Supplementary Material
Crystal structure: contains datablocks global, I. DOI: 10.1107/S1600536810051858/is2640sup1.cif
Structure factors: contains datablocks I. DOI: 10.1107/S1600536810051858/is2640Isup2.hkl
Additional supplementary materials: crystallographic information; 3D view; checkCIF report
Table 1. Hydrogen-bond geometry (Å, °).
| D—H⋯A | D—H | H⋯A | D⋯A | D—H⋯A |
|---|---|---|---|---|
| C1—H1B⋯N1i | 0.96 | 2.59 | 3.532 (4) | 164 |
Symmetry code: (i) 
.
Acknowledgments
AMI is thankful to the Director of the National Institute of Technology for providing research facilities and also thanks the Board for Research in Nuclear Sciences, Department of Atomic Energy, Government of India, for the Young Scientist award. SC thanks the Prince of Songkla University for generous support through the Crystal Materials Research Unit. The authors also thank Universiti Sains Malaysia for the Research University grant No. 1001/PFIZIK/811160.

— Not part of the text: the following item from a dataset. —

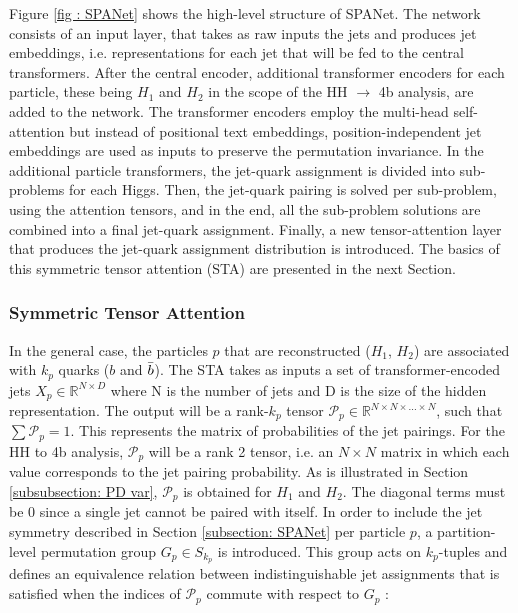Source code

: Figure \ref{fig : SPANet} shows the high-level structure of SPANet. The network consists of an input layer, that takes as raw inputs the jets and produces jet embeddings, i.e. representations for each jet that will be fed to the central transformers. After the central encoder, additional transformer encoders for each particle, these being $H_1$ and $H_2$ in the scope of the HH $\to$ 4b analysis, are added to the network. The transformer encoders employ the multi-head self-attention \cite{attentiontransformer} but instead of positional text embeddings, position-independent jet embeddings are used as inputs to preserve the permutation invariance. In the additional particle transformers, the jet-quark assignment is divided into sub-problems for each Higgs. Then, the jet-quark pairing is solved per sub-problem, using the attention tensors, and in the end, all the sub-problem solutions are combined into a final jet-quark assignment. Finally, a new tensor-attention layer that produces the jet-quark assignment distribution is introduced. The basics of this symmetric tensor attention (STA) are presented in the next Section. 

\subsubsection{Symmetric Tensor Attention} \label{STA}
 In the general case, the particles $p$ that are reconstructed ($H_1$, $H_2$) are associated with $k_p$ quarks ($b$ and $\Bar{b}$). The STA takes as inputs a set of transformer-encoded jets $X_p \in \mathbb{R}^{N\times D}$ where N is the number of jets and D is the size of the hidden representation. The output will be a rank-$k_p$ tensor $\mathcal{P}_p \in \mathbb{R}^{N\times N \times ... \times N} $, such that $\sum \mathcal{P}_p=1 $. This represents the matrix of probabilities of the jet pairings. For the HH to 4b analysis, $\mathcal{P}_p$ will be a rank 2 tensor, i.e. an $N \times N$ matrix in which each value corresponds to the jet pairing probability. As is illustrated in Section \ref{subsubsection: PD var}, $\mathcal{P}_p$ is obtained for $H_1$ and $H_2$. The diagonal terms must be 0 since a single jet cannot be paired with itself. In order to include the jet symmetry described in Section \ref{subsection: SPANet} per particle $p$, a partition-level permutation group $G_p \in S_{k_p}$ is introduced. This group acts on $k_p$-tuples and defines an equivalence relation between indistinguishable jet assignments that is satisfied when the indices of $\mathcal{P}_p$ commute with respect to $G_p$ \cite{SPANet}:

supplementary crystallographic information
Comment
Thiadiazole are a class of heterocyclic compounds having a five membered ring. They occur in nature and are predominant among all types of pharmaceuticals, agrochemicals and veterinary products (El-Sabbagh et al., 2009). The amino and mercapto groups in thiadiazole are readily-accessible nucleophilic centers. 1,3,4-Thiadiazole exhibit a wide spectrum of biological activities (Bernard et al., 1985). Due to the presence of the –N—C—S moiety (Kalluraya et al., 2004), they are found to be used as antibacterial, antimicrobial and anti-inflammatory agents (Chandrakantha et al., 2010). Antibacterial and antifungal (Isloor et al., 2010) activities of the azoles are most widely studied and azoles are also used as antimicrobial agents. Herein we report the crystal structure of the title 1,3,4-thiadiazole derivative, (I).
The molecule of (I) (Fig. 1) is twisted with a dihedral angle between the 1,3,4-thiadiazole and benzene rings being 83.63 (12)°. Atoms C3, S2, C4 and C5 lie nearly on the same plane with r.m.s. 0.0517 (5) Å and the torsion angle C3–S2–C4–C5 = 172.25 (18)°. The mean plane through C3/S2/C4/C5 makes the dihedral angles of 9.02 (15) and 75.92 (16)° with the 1,3,4-thiadiazole and benzene rings, respectively. The methoxy group is slightly deviated with respect to the attached benzene ring with the torsion angle C11–O1–C8–C9 = 4.2 (4)°. The bond distances are of normal values (Allen et al., 1987) and are comparable with the related structure (Wang et al., 2010).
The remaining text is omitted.